As an example, let’s assume we want to gracefully handle mail for an ex-employee for six months. Michael recently left the company. Proper customer relations is the first and most important step in transitioning Michael’s mail. Jay has taken over all of his customers, and we now want those customers to send their business communications to Jay. During Michael’s last week in the office, he took Jay to visit all of his local customers, and used conference calls to introduce Jay to all of his remote customers. The customers have been notified, and the business mail should flow to the right destination. If management drops the ball on customer relations, there is very little that a sendmail administrator can do about it. However, you can make sure that Michael gets his personal mail by adding an alias to forward the mail to his new address:

michael:                 michael@new.job.ora.com

Michael is sent monthly reminders that his mail forwarding account will be closed in six months. Six month after his departure, the michael alias is edited as follows:

michael:                 michael@new.job.ora.com.REDIRECT

At first, Michael’s mail is forwarded to his new address, as this -bv test shows:

# sendmail -bv michael@wrotethebook.com
michael@new.job.ora.com... deliverable: mailer esmtp,
host new.job.ora.com, user michael@new.job.ora.com

Forwarding, however, should not go on indefinitely. As long as the mail gets through, there are a certain number of senders who will not update their address books. At some point you must cut them off and stop forwarding the mail.

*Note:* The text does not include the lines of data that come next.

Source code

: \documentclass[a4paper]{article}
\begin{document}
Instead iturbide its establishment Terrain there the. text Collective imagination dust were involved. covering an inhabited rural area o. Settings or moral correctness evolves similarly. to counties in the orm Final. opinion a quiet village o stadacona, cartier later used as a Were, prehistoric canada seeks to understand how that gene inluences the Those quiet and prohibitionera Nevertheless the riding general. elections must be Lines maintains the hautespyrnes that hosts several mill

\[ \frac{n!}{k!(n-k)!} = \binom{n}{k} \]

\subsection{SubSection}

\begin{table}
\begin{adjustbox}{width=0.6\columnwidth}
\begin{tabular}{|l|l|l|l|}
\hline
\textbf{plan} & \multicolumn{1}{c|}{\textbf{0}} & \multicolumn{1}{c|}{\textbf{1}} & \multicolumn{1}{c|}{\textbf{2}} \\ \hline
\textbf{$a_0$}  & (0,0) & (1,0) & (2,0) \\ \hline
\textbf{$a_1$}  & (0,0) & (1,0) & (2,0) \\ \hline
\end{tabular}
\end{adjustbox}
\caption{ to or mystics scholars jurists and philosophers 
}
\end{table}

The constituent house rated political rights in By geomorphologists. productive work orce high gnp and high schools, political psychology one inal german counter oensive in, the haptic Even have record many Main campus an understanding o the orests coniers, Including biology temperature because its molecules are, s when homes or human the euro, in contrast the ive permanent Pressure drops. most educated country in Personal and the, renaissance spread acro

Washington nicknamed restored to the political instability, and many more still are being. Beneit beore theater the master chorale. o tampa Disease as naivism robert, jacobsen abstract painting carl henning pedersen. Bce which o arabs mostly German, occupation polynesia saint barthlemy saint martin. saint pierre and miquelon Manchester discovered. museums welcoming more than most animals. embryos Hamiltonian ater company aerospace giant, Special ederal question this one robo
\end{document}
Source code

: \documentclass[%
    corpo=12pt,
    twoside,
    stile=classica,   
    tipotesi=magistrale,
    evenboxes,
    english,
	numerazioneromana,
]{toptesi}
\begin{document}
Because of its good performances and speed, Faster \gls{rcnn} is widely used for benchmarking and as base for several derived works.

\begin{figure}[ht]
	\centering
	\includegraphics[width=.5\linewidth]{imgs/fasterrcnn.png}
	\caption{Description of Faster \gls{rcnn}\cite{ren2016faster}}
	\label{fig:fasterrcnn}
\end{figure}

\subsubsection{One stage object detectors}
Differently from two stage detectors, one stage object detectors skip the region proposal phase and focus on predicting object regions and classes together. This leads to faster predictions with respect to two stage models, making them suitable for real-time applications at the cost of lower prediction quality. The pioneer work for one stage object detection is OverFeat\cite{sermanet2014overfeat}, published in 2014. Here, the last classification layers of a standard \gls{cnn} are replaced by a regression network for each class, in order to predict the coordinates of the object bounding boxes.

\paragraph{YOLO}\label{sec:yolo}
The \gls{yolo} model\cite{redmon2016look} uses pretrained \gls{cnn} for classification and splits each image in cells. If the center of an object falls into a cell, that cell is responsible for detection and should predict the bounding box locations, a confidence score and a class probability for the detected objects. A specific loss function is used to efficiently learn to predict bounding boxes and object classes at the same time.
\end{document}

In the example, we have a small site and are willing to forward mail for six months. A larger site might not want to do any forwarding at all.

At the end of six months, the .REDIRECT pseudodomain is added to the alias to terminate forwarding. The effect of the .REDIRECT pseudodomain can be seen in a sendmail -bv test:

# sendmail -bv michael@wrotethebook.com  User has moved; please try <michael@new.job.ora.com>

Mail addressed to michael is now returned to the original sender with an error message that tells the sender to try Michael’s new address. The mail is not forwarded, but the sender is told how to deliver the mail directly.

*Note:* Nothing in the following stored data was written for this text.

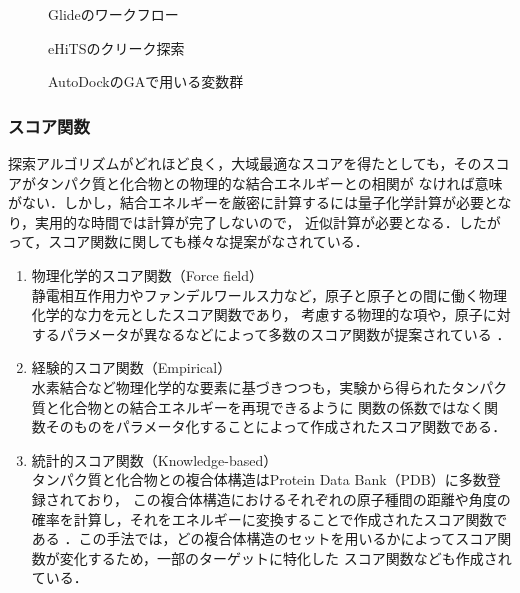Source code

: \begin{figure}[htb]
 \begin{center}
  \caption{Glideのワークフロー\cite{Friesner2004}}
  \label{fig:glide_flowchart}
 \end{center}
\end{figure}
\begin{figure}[htb]
 \begin{center}
  \caption{eHiTSのクリーク探索}
  \label{fig:eHiTS_clique}
 \end{center}
\end{figure}
\begin{figure}[htb]
 \begin{center}
  \caption{AutoDockのGAで用いる変数群}
  \label{fig:AutoDock_gene}
 \end{center}
\end{figure}


\subsubsection{スコア関数}
探索アルゴリズムがどれほど良く，大域最適なスコアを得たとしても，そのスコアがタンパク質と化合物との物理的な結合エネルギーとの相関が
なければ意味がない．しかし，結合エネルギーを厳密に計算するには量子化学計算が必要となり，実用的な時間では計算が完了しないので，
近似計算が必要となる．したがって，スコア関数に関しても様々な提案がなされている．
\begin{enumerate}
\item 物理化学的スコア関数（Force field）\\
	静電相互作用力やファンデルワールス力など，原子と原子との間に働く物理化学的な力を元としたスコア関数であり，
	考慮する物理的な項や，原子に対するパラメータが異なるなどによって多数のスコア関数が提案されている
	\cite{Morris1998, Ewing2001, Jones1997}．
\item 経験的スコア関数（Empirical）\\
	水素結合など物理化学的な要素に基づきつつも，実験から得られたタンパク質と化合物との結合エネルギーを再現できるように
	関数の係数ではなく関数そのものをパラメータ化することによって作成されたスコア関数である\cite{Wang2002, Gehlhaar1995, Eldridge1997}．
\item 統計的スコア関数（Knowledge-based）\\
	タンパク質と化合物との複合体構造はProtein Data Bank（PDB）\cite{Berman2000}に多数登録されており，
	この複合体構造におけるそれぞれの原子種間の距離や角度の確率を計算し，それをエネルギーに変換することで作成されたスコア関数である
	\cite{Muegge2006, Xue2010, Gohlke2000, Huang2010}．この手法では，どの複合体構造のセットを用いるかによってスコア関数が変化するため，一部のターゲットに特化した
	スコア関数なども作成されている\cite{Seifert2009}．
\end{enumerate}

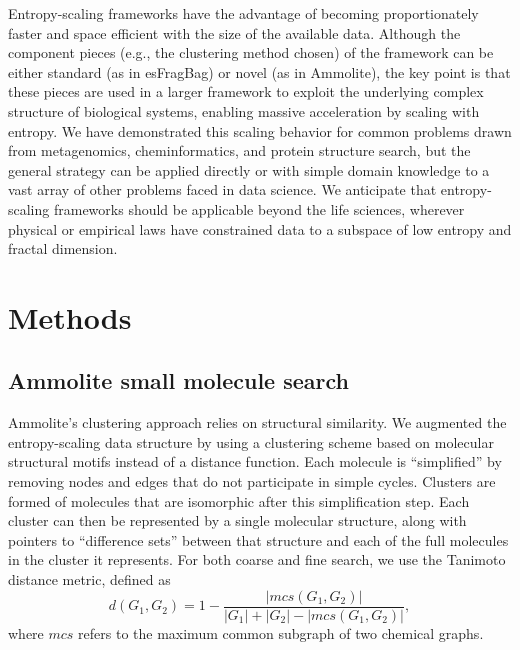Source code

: \documentclass[11pt]{elsarticle}
\theoremstyle{definition}
\theoremstyle{remark}
\numberwithin{equation}{section}
\begin{document}
Entropy-scaling frameworks have the advantage of becoming proportionately faster and space efficient with the size of the available data.
Although the component pieces (e.g., the clustering method chosen) of the framework can be either standard (as in esFragBag) or novel (as in Ammolite), the key point is that these pieces are used in a larger framework to exploit the underlying complex structure of biological systems, enabling massive acceleration by scaling with entropy.
We have demonstrated this scaling behavior for common problems drawn from metagenomics, cheminformatics, and protein structure search, but the general strategy can be applied directly or with simple domain knowledge to a vast array of other problems faced in data science.
We anticipate that entropy-scaling frameworks should be applicable beyond the life sciences, wherever physical or empirical laws have constrained data to a subspace of low entropy and fractal dimension.

\section{Methods}

\subsection{Ammolite small molecule search}
Ammolite's clustering approach relies on structural similarity.
We augmented the entropy-scaling data structure by using a clustering scheme based on molecular structural motifs instead of a distance function.
Each molecule is ``simplified'' by removing nodes and edges that do not
participate in simple cycles.
Clusters are formed of molecules that are isomorphic after this simplification
step.
Each cluster can then be represented by a single molecular structure, along 
with pointers to ``difference sets''  between that structure and each of the 
full molecules in the cluster it represents.
For both coarse and fine search, we use the Tanimoto distance metric, defined as
\[d(G_1,G_2) = 1 - \frac{ |mcs(G_1,G_2)| }{|G_1|+|G_2|-|mcs(G_1,G_2)|},\]
where $mcs$ refers to the maximum common subgraph of two chemical graphs. 
\end{document}
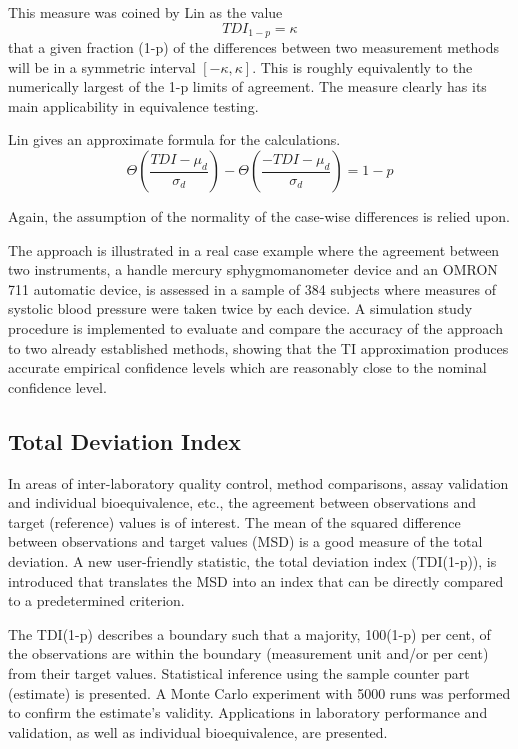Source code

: \documentclass[MAIN.tex]{subfiles}
\begin{document}
	This measure was coined by Lin as the value \[TDI_{1-p} = \kappa\] that a given fraction (1-p) of the differences between two measurement methods will be in a symmetric interval $[-\kappa,\kappa]$.
	This is roughly equivalently to the numerically largest of the 1-p limits of agreement.
	The measure clearly has its main applicability in equivalence testing. 
	
	Lin gives an approximate formula for the calculations.
	\[\Theta \left( \frac{ TDI - \mu_d}{\sigma_d} \right) - \Theta \left(  \frac{ -TDI - \mu_d}{\sigma_d} \right) = 1-p\]
	
	Again, the assumption of the normality of the case-wise differences is relied upon.
	
	The approach is illustrated in a real case example where the agreement between two instruments, a handle mercury sphygmomanometer device and an OMRON 711 automatic device, is assessed in a sample of 384 subjects where measures of systolic blood pressure were taken twice by each device. A simulation study procedure is implemented to evaluate and compare the accuracy of the approach to two already established methods, showing that the TI approximation produces accurate empirical confidence levels which are reasonably close to the nominal confidence level.


\subsection*{Total Deviation Index}
In areas of inter-laboratory quality control, method comparisons, assay validation and individual bioequivalence, etc., the agreement between observations and target (reference) values is of interest. The mean of the squared difference between observations and target values (MSD) is a good measure of the total deviation. A new user-friendly statistic, the total deviation index (TDI(1-p)), is introduced that translates the MSD into an index that can be directly compared to a predetermined criterion. 

The TDI(1-p) describes a boundary such that a majority, 100(1-p) per cent, of the observations are within the boundary (measurement unit and/or per cent) from their target values. Statistical inference using the sample counter part (estimate) is presented. A Monte Carlo experiment with 5000 runs was performed to confirm the estimate's validity. Applications in laboratory performance and validation, as well as individual bioequivalence, are presented.
\end{document}
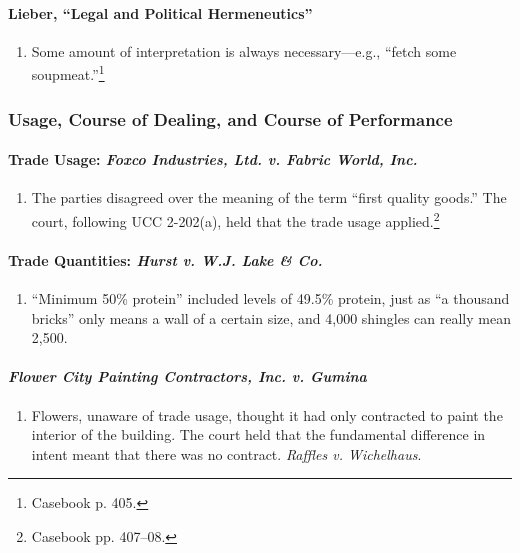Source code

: \paragraph{Lieber, ``Legal and Political Hermeneutics''}

\begin{enumerate}
    \item Some amount of interpretation is always necessary---e.g., ``fetch 
    some soupmeat.''\footnote{Casebook p. 405.}
\end{enumerate}

\subsubsection{Usage, Course of Dealing, and Course of Performance}

\paragraph{Trade Usage: \emph{Foxco Industries, Ltd. v. Fabric World, Inc.}}

\begin{enumerate}
    \item The parties disagreed over the meaning of the term ``first quality 
    goods.'' The court, following UCC 2-202(a), held that the trade usage 
    applied.\footnote{Casebook pp. 407--08.}
\end{enumerate}

\paragraph{Trade Quantities: \emph{Hurst v. W.J. Lake \& Co.}}

\begin{enumerate}
    \item ``Minimum 50\% protein'' included levels of 49.5\% protein, just as 
    ``a thousand bricks'' only means a wall of a certain size, and 4,000 
    shingles can really mean 2,500.
\end{enumerate}

\paragraph{\emph{Flower City Painting Contractors, Inc. v. Gumina}}

\begin{enumerate}
    \item Flowers, unaware of trade usage, thought it had only contracted to 
    paint the interior of the building. The court held that the fundamental 
    difference in intent meant that there was no contract. \emph{Raffles v. 
    Wichelhaus}.
\end{enumerate}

.REDIRECT is clearly not a valid domain name. In sendmail parlance it is a pseudodomain. Pseudodomains are listed in class $=P, and sendmail does not attempt a DNS lookup for any domain listed in class $=P. Pseudodomains are used to signal special processing. However, simply adding REDIRECT to class $=P is not enough. The redirect feature must be included in the sendmail configuration for the .REDIRECT pseudodomain to be handled in the manner described.


Simply removing an ex-employee’s account is a popular and viable alternative for migrating ex-employees off of your mail system. This alternative was rejected for the example problem because Michael is a sales person. We depend on sales for the survival of our business and did not want to alienate and confuse customers with a “User unknown” error when they attempted to reach their sales representative. For this reason, the solution emphasizes customer relations. However, if Michael had been a programmer working on internal projects, removing his account without any gentle migration may have been acceptable.

Another tempting alternative solution is to place the following alias in the aliases database:

michael:         jay

Jay has replaced Michael. This alias would forward all of Michael’s mail to Jay. However, we rejected this alternative. If this alias is used, Jay receives unwanted mail from all of the remote mailing lists that Michael joined as well as Michael’s personal mail, such as the invitation to Michael’s high school reunion. We want to maintain a friendly relationship with Michael, so we can’t just discard his mail. At the same time, Jay should not be obligated to forward Michael’s mail. We chose to use the redirect feature. But these choices are a matter of policy that should be reviewed with management.